WHAT THE TASK REQUIRES:
Copies of all lines containing the string "properties" are needed from the data below.

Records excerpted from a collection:

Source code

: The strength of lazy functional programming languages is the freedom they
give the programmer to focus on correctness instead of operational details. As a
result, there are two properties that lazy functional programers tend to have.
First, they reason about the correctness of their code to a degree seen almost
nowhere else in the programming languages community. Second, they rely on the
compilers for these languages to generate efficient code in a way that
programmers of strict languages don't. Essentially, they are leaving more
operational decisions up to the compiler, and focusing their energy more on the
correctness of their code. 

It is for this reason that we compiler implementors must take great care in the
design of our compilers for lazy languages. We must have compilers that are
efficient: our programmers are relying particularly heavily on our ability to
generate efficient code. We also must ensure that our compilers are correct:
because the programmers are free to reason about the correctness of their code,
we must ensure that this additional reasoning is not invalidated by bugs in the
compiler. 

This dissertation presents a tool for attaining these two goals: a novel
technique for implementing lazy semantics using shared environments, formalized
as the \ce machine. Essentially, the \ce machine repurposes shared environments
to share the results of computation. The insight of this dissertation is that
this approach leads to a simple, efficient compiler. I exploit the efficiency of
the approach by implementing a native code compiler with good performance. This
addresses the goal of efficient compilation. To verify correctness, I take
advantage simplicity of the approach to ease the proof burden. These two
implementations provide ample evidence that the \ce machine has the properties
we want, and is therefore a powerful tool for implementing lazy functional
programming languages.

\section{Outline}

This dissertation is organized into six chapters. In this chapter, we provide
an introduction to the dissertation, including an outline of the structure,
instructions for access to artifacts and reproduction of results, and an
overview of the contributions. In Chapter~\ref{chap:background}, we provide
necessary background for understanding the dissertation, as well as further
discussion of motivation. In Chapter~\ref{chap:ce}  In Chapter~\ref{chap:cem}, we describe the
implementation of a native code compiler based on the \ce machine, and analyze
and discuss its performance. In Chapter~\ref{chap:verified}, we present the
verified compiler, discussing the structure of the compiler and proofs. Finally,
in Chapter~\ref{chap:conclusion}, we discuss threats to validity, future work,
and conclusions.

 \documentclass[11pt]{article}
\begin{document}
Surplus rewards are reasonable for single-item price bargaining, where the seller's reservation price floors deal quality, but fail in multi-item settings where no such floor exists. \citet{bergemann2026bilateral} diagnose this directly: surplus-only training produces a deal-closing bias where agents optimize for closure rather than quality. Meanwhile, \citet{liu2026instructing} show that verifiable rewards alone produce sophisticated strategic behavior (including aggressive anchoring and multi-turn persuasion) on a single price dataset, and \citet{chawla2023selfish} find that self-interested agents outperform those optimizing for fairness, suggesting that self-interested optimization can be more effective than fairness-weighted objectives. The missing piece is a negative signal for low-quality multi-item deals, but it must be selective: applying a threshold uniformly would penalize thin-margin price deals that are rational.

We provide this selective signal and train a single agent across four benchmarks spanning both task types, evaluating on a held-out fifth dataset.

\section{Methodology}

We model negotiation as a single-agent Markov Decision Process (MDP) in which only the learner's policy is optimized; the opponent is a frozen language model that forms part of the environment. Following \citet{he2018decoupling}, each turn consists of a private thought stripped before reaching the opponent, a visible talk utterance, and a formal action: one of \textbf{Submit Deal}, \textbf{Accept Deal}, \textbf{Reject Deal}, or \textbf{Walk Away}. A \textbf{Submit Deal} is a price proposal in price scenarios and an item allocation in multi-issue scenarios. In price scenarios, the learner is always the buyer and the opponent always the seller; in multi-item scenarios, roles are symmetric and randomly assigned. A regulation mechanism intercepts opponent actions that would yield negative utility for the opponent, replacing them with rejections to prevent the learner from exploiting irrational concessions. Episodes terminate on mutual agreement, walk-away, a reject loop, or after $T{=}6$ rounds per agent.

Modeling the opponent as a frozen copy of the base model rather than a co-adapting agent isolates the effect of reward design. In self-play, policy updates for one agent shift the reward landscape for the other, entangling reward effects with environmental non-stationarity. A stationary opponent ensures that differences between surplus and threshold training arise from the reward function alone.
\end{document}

THE ANSWER:
result, there are two properties that lazy functional programers tend to have.
implementations provide ample evidence that the \ce machine has the properties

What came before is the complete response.